The practical point for readers is that CORSIA is not a cap on all aviation emissions. It is an offsetting scheme for emissions growth above the relevant baseline. That distinction matters when comparing CORSIA with cap-and-trade systems such as the EU ETS.

What airlines have to monitor and report

Aircraft operators covered by CORSIA must monitor fuel use and calculate CO2 emissions from covered international flights. They submit annual emissions reports, which are verified by accredited verification bodies and then reported through the relevant state authority.

The monitoring, reporting and verification process matters because offset obligations are calculated from reported emissions. Weak data would weaken the whole scheme. For airlines, CORSIA is therefore not only a credit-purchasing issue. It is a carbon accounting and compliance issue.

What are CORSIA eligible emissions units?

CORSIA eligible emissions units are carbon credits that ICAO has approved for use against CORSIA offsetting obligations. An aircraft operator cannot simply buy any voluntary carbon credit and assume it will count. ICAO maintains a document called CORSIA Eligible Emissions Units, which identifies approved emissions unit programmes and their scope of eligibility for specific compliance periods.

Eligibility is assessed at programme level by ICAO, with recommendations from the Technical Advisory Body.

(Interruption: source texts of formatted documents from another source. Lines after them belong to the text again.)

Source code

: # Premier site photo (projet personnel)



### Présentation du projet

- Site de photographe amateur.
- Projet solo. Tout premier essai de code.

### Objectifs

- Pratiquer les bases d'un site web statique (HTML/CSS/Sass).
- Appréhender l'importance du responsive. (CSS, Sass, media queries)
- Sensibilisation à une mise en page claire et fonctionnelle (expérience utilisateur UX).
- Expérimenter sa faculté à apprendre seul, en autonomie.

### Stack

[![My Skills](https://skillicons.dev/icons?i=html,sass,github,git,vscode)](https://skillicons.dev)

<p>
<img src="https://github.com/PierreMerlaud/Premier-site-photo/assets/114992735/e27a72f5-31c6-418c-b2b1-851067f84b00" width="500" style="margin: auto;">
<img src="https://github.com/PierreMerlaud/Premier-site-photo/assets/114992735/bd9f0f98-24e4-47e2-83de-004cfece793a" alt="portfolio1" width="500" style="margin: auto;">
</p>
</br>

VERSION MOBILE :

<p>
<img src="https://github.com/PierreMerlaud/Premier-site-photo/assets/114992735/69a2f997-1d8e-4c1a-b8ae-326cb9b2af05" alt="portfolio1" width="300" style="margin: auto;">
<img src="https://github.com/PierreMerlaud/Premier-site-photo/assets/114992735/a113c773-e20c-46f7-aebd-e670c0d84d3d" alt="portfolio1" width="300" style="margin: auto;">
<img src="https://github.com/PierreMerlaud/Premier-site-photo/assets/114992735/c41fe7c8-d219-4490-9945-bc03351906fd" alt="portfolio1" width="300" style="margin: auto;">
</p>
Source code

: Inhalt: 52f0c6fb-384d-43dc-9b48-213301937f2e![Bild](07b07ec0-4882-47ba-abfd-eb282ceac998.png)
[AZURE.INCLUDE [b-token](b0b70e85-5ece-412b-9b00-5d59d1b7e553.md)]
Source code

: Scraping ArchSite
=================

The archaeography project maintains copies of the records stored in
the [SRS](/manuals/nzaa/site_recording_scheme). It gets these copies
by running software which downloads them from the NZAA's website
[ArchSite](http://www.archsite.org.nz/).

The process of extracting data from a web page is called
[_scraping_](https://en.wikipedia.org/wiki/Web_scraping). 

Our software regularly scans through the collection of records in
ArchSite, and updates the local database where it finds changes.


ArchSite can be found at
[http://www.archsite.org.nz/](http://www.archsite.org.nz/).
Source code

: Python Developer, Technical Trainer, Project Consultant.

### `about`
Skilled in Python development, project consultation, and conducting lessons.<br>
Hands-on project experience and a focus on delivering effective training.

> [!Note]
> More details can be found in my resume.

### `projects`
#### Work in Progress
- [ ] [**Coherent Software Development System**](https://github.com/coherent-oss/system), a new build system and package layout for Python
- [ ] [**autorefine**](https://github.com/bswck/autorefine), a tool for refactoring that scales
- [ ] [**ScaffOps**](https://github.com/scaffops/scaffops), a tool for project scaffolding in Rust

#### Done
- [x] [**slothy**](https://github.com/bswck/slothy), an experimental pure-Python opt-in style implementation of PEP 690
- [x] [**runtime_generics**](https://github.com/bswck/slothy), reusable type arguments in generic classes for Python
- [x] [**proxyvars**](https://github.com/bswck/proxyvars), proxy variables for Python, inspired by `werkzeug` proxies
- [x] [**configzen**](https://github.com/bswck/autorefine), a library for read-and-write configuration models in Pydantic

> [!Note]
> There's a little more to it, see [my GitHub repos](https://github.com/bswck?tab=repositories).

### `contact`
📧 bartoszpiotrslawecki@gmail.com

Programmes are assessed against CORSIA Emissions Unit Eligibility Criteria, including programme design and carbon credit integrity criteria.

How airlines use credits

An airline can buy emissions units before it needs them, but it can only use units that are eligible for the relevant compliance period and within the specific scope approved by ICAO. To meet CORSIA obligations, the operator must cancel eligible emissions units equal to its final offsetting requirement for that compliance period.

Cancellation is important. It is the carbon market equivalent of using the credit. The record should show which units were cancelled, by whom, for what purpose and for which compliance period.

CORSIA vs voluntary offsetting

Voluntary offsetting is discretionary. A company or individual chooses to buy credits to make a claim, fund climate projects or address emissions outside a legal requirement. CORSIA is different because covered aircraft operators have compliance obligations created through an international aviation framework.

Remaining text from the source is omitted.